Por Diana Murrieta
En México denunciar un delito de violencia de género es un desafío que va más allá del miedo y el trauma personal. Enfrentarse a un sistema que protege a los agresores y revictimiza a las denunciantes convierte la búsqueda de justicia en un camino lleno de obstáculos, especialmente cuando el agresor tiene poder político, económico o social.
Cada día diez mujeres son asesinadas en México, y la mayoría de estos crímenes quedan impunes. Según la ENDIREH, casi la mitad de las mujeres mexicanas han sufrido violencia en su vida y al menos el 13 % ha experimentado violencia sexual en el último año. Sin embargo, pocas denuncias llegan a sentencia y cuando el agresor tiene influencia, la impunidad es casi segura.
Denunciar a un hombre poderoso puede traer represalias: amenazas, difamación y manipulación de pruebas. Muchas denuncias se archivan sin investigación, y cuando se logra una sentencia favorable, es la excepción y no la norma. En 2020 se registraron 1,577,327 asuntos en tribunales estatales, pero solo se emitieron 113,859 sentencias. Esta disparidad evidencia la dificultad de acceso a la justicia, especialmente para las víctimas cuyos agresores tienen poder.
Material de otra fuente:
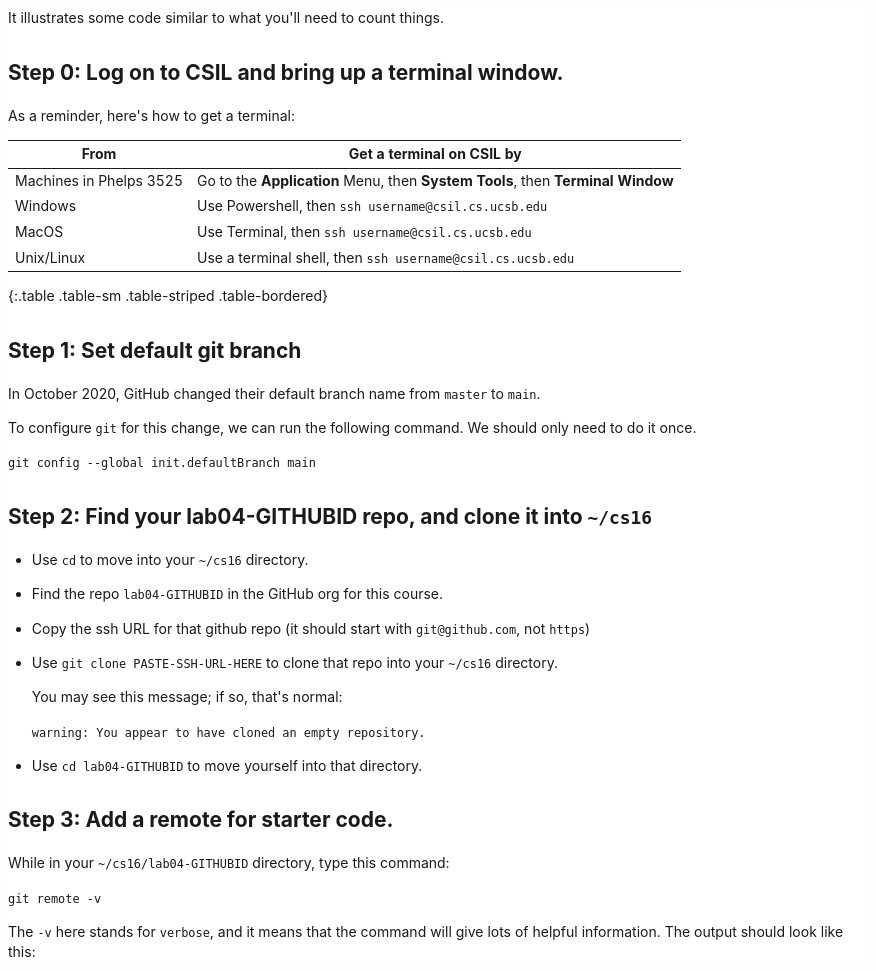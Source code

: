 It illustrates some code similar to what you'll need to count things.


## Step 0: Log on to CSIL and bring up a terminal window. 

As a reminder, here's how to get a terminal:

| From | Get a terminal on CSIL by |
|------|---------------------------|
| Machines in Phelps 3525 | Go to the <strong>Application</strong> Menu, then <strong>System Tools</strong>, then <strong>Terminal Window</strong> |
| Windows | Use Powershell, then `ssh username@csil.cs.ucsb.edu` |
| MacOS | Use Terminal, then `ssh username@csil.cs.ucsb.edu` |
| Unix/Linux | Use a terminal shell, then `ssh username@csil.cs.ucsb.edu` |
{:.table .table-sm .table-striped .table-bordered}

## Step 1: Set default git branch

In October 2020, GitHub changed their default branch name from `master` to `main`.   

To configure  `git` for this change, we can run the following command.  We should only need to do it once.

```
git config --global init.defaultBranch main
```

## Step 2: Find your lab04-GITHUBID repo, and clone it into `~/cs16`

* Use `cd` to move into your `~/cs16` directory.
* Find the repo `lab04-GITHUBID` in the GitHub org for this course.
* Copy the ssh URL for that github repo (it should start with `git@github.com`, not `https`) 
* Use `git clone PASTE-SSH-URL-HERE` to clone that repo into your `~/cs16` directory. 
 
  You may see this message; if so, that's normal:
  ```
  warning: You appear to have cloned an empty repository.
  ```
 
* Use `cd lab04-GITHUBID` to move yourself into that directory.


## Step 3: Add a remote for starter code.

While in your `~/cs16/lab04-GITHUBID` directory, type this command:

```
git remote -v
```

The `-v` here stands for `verbose`, and it means that the command will give lots of helpful information. The output should look like this:
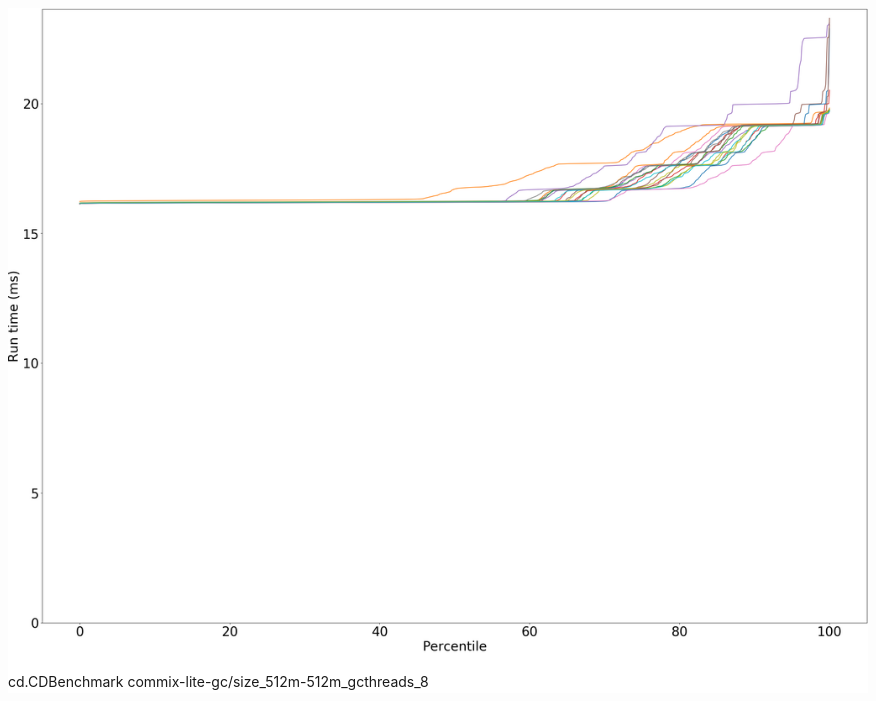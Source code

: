 ![cd.CDBenchmark commix-lite-gc/size_512m-512m_gcthreads_8](percentile_cd.CDBenchmark_conf1.png)

cd.CDBenchmark commix-lite-gc/size_512m-512m_gcthreads_8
Ejemplos abundan en la esfera pública y privada. Mujeres que han denunciado a políticos, empresarios o figuras de la farándula han sido perseguidas, mientras sus agresores manipulan el sistema para evitar consecuencias. La capacidad de pagar abogados influyentes, usar medios de comunicación y criminalizar a la víctima es una estrategia recurrente para mantener la impunidad.
El movimiento feminista ha sido clave para visibilizar esta realidad. El movimiento Me Too, nacido en Estados Unidos y tuvo gran impacto en México al romper el silencio sobre abuso y violencia de género. No solo se ha usado para denunciar, sino también para exigir cambios estructurales que pongan fin a la impunidad y revictimización. Romper el pacto de silencio es fundamental para garantizar que la justicia alcance a todos, sin distinción de poder o recursos.
Otro referente es el movimiento Ni Una Menos, que surgió en Argentina en 2015 tras el feminicidio de Chiara Páez. En México esta consigna se convirtió en un grito de lucha contra los feminicidios y la inacción del Estado. Las marchas del 8 de marzo y el Paro Nacional de Mujeres en 2020 evidenciaron la indignación social y la necesidad urgente de cambios en el sistema de justicia.
Casos como el de Lydia Cacho han servido de inspiración para que más mujeres se atrevan a denunciar, aunque el reto sigue siendo enorme. La corrupción dentro del sistema judicial es un factor clave en la perpetuación de la violencia de género.
Jueces, fiscales y agentes del Ministerio Público pueden revictimizar o chantajear a las denunciantes en lugar de brindarles justicia. Además, la falta de capacitación con perspectiva de género agrava la situación, pues muchas veces se desacredita a la víctima en lugar de investigar al agresor.
Para cambiar esta realidad, no basta con reformas legales; se requiere una inversión significativa en capacitación, infraestructura y mejores condiciones laborales para quienes imparten justicia. Sin recursos adecuados, cualquier reforma quedará en el papel. Es crucial fortalecer protocolos de atención a víctimas, formar personal especializado y garantizar un sistema libre de corrupción.
También es esencial fomentar una cultura de denuncia sin miedo a represalias.
Muchas mujeres no denuncian por temor a ser perseguidas o porque saben que el proceso judicial será desgastante y revictimizante. Crear mecanismos de acompañamiento, protección efectiva a testigos y programas de apoyo psicológico para las víctimas es un paso clave para fortalecer el acceso a la justicia.